Pigeon Hunting

Pigeon Hunting Tips

Pigeon hunting is in many ways easier than hunting some other types of birds. Unlike quail, pigeons don't explode suddenly out of the brush 10 feet in front of you. You generally see them coming, or going, in time to get off a shot.

Habitat - If there are any secrets to successful pigeon hunting, they generally have more to do with proper shooting technique than with the birds themselves. Of course you have to know where to look, and city streets don't count, even though that's where most of them seem to be found these days. Besides open fields, pigeons can often be found in logged off areas where new growth hasn't yet become well established. Cliffs are the natural habitat of many species of pigeons, so that is one area to look into if you're not sure where they'll be found. The best way to find them of course is to ask fellow pigeon hunters. Hopefully they'll be willing to share their knowledge.

The typical pigeon is about a foot long from tip to tail, and weighs about a pound. The female is called a hen, the male a cock, and the young ones go by several names, starting with hatchling and growing up first as a squab, then a peeper, then a fledgling, and finally a juvenile. When pigeon hunting, you are most apt to bag adults and an occasional juvenile, if for no other reason than pigeon hunting season is generally closed in most areas at the time of the year the babies are hatching, and they are juveniles by the time the season rolls around.

Opening Day Is Best - Pigeons are a lot like other game birds, and big game for that matter, in that they tend to be a bit dumb when opening day comes around. After having been shot at a few times they quickly become smarter, and as the season progresses, more difficult to get within shooting range. Pigeons have both excellent sight and hearing. If you are in very open country they will see you, and if you're crashing though a logged-off area, they'll hear you, and be gone before you get to where they were.

Shot Size - It doesn't take a dozen pellets of number 5 shot to bring down a pigeon. A single pellet can often do the job. Most people who have had some experience in pigeon hunting will go with a 20 gauge shotgun and shot size no greater than 7 1/2. You can save the number 5 shot for ducks and pheasant. As far as the shot pattern is concerned, an improved cylinder choke works well. At 35 yards you should have a pattern such that at least 2 pellets, and preferably no more than 4, will hit the bird. You don't want the bird weighing significantly more once it’s been downed because it's full of shot. You'll want a pattern that is just a bit tighter than what you would need for quail.

Pigeon are not terribly hard to knock down if they're flying straight towards you, or more likely, straight away from you. It's when they are flying straight across from you or away at an angle that you have to take leading into account. If you fire right at the bird, it will no longer be there when the shot gets there. You need to lead the bird, and the best way to do that is to train the muzzle of your gun to a spot just behind the bird, then swing it such that it overtakes the bird. When you see a little daylight between the muzzle and the front of the bird, pull the trigger.
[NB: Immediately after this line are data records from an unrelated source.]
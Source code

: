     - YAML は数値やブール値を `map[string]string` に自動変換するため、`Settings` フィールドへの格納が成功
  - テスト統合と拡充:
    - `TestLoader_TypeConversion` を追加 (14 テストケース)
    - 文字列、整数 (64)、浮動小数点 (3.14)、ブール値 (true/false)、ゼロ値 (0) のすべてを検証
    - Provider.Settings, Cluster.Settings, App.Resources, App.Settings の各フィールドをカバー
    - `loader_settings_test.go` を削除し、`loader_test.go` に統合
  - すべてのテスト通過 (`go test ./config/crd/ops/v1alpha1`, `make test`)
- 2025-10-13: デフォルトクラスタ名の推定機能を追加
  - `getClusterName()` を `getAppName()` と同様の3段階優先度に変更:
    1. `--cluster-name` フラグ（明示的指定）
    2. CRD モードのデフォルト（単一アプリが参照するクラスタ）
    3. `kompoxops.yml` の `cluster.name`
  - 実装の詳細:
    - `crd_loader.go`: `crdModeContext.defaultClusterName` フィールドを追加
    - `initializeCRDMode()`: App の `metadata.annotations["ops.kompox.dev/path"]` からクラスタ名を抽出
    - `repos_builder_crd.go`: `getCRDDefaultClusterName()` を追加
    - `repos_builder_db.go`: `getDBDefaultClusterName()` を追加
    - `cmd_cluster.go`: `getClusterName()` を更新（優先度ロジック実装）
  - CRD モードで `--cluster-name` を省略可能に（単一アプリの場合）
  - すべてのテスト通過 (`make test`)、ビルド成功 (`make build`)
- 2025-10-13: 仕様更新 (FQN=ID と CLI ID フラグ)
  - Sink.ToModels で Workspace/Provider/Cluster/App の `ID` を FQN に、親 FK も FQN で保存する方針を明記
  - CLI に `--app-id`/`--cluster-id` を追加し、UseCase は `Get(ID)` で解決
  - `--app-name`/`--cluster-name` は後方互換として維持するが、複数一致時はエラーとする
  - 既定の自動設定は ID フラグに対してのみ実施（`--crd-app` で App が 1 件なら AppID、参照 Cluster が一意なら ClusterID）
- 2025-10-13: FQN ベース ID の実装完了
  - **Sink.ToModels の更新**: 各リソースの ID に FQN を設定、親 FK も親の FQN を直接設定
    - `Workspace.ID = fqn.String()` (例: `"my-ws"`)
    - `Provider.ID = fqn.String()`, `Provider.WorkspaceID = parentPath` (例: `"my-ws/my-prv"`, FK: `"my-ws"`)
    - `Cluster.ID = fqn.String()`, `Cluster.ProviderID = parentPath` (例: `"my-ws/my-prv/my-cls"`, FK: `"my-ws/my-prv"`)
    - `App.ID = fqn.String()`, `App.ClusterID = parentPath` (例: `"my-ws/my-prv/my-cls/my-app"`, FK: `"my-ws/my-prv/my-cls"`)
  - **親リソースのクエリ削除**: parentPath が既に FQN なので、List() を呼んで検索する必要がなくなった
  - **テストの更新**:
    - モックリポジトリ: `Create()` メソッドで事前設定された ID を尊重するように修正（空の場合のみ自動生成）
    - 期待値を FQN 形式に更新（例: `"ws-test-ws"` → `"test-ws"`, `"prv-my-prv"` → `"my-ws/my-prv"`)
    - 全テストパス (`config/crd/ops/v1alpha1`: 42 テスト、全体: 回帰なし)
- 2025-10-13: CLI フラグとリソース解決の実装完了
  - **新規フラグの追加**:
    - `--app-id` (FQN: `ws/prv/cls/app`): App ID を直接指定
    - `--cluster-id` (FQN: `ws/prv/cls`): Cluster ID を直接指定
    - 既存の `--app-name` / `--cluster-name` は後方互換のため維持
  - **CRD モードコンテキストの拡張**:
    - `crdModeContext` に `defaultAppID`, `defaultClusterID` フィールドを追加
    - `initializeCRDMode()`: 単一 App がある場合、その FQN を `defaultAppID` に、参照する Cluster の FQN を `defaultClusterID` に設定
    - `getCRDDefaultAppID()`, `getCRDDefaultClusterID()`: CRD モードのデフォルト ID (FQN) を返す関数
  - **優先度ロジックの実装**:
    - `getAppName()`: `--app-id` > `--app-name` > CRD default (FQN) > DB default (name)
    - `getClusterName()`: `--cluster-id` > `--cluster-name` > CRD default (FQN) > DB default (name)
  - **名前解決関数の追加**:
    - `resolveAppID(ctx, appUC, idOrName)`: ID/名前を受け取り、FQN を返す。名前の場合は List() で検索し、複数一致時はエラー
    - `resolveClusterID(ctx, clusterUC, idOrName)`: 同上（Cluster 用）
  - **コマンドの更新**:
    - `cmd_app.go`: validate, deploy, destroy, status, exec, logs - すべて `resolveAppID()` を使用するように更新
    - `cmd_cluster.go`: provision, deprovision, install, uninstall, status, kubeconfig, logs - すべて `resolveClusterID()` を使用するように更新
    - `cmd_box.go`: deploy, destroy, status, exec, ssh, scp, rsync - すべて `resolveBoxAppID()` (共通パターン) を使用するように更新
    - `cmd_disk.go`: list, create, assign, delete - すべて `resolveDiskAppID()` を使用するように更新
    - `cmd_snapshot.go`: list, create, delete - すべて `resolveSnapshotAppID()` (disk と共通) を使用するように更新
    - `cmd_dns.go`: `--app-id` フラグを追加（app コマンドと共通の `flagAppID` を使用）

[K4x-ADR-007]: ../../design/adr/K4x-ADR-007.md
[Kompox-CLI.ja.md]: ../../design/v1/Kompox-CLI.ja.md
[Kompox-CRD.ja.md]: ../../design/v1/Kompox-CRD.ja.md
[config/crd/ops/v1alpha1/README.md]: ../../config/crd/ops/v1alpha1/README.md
Baseball, Football, Golf, and Shooting - When you swing at a baseball, you don't stop swinging the instant you make contact, nor do you stop swinging a golf club the instant you make contact. What you are taught to do is to follow through on the swing. The same advice applies to pigeon hunting. When you take aim at the bird, and lead it by swinging the muzzle, you continue to swing the muzzle after pulling the trigger. If you don't, you'll miss.

Baseball and football provide another metaphor that applies to pigeon hunting. On occasion you'll have the opportunity to get a shot off at a second bird after hitting the first. In football, a wide receiver sometimes starts to run with the ball before catching it, and drops it. Or a shortstop tries to throw a ball to first base before it's secure in his glove, and bobbles it. If you get the chance to get a shot off at a second bird, put that out of your mind until you've hit the first one. Otherwise you'll probably miss both of them.

If you know where to look for pigeons, and practice good gun control once you've found them, you should return home with something approaching the legal limit most every time out.